WORK ORDER:
Report, from the records below, every line where the word "эволюции" appears.

SOURCE INFORMATION:

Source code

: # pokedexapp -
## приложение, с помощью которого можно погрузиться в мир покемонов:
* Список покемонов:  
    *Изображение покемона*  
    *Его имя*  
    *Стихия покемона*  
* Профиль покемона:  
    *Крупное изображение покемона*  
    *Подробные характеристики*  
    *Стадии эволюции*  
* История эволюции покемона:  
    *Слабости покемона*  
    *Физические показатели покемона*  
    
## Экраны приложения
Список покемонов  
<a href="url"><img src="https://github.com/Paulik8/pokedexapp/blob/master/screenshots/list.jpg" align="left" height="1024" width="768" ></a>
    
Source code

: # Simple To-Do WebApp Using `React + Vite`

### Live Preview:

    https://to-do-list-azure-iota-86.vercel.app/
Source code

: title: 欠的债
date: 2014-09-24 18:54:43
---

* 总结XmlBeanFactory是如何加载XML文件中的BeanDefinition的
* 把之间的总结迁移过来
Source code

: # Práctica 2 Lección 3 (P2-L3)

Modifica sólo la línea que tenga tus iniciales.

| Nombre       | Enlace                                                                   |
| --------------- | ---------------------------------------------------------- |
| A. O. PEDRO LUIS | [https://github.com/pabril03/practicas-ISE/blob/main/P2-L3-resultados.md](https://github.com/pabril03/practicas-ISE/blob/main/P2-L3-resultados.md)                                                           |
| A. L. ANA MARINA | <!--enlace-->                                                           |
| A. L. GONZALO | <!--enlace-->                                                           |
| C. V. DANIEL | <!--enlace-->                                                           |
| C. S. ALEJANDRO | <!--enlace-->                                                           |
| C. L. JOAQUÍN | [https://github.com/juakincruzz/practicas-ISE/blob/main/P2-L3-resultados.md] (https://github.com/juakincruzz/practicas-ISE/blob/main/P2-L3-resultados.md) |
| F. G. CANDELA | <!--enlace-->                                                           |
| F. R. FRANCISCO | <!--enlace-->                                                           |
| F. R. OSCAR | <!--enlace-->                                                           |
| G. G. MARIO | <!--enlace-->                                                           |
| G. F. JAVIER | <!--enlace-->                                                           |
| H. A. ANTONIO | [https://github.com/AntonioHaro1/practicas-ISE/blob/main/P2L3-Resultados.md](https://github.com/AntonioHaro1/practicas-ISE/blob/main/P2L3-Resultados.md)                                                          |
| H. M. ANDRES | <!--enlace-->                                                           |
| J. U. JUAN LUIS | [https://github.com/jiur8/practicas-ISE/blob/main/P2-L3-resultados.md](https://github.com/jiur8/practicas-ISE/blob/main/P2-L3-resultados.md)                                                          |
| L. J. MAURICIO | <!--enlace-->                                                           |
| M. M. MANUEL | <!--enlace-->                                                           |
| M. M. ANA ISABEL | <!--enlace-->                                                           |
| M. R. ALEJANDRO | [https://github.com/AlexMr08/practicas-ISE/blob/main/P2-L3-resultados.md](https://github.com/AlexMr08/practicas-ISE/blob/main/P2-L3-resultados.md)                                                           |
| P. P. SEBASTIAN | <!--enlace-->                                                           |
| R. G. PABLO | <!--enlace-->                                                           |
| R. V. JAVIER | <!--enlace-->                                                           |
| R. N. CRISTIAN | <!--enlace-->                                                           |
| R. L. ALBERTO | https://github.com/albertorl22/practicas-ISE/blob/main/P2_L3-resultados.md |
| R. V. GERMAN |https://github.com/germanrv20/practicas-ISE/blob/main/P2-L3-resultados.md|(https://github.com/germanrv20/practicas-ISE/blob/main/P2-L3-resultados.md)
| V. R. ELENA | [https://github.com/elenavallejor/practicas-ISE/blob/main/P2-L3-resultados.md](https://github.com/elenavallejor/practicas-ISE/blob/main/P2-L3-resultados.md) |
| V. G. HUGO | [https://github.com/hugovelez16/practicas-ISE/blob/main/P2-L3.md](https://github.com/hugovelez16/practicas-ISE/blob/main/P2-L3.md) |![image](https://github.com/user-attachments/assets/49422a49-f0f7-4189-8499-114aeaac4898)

ANSWER SECTION:
    *Стадии эволюции*  
* История эволюции покемона:  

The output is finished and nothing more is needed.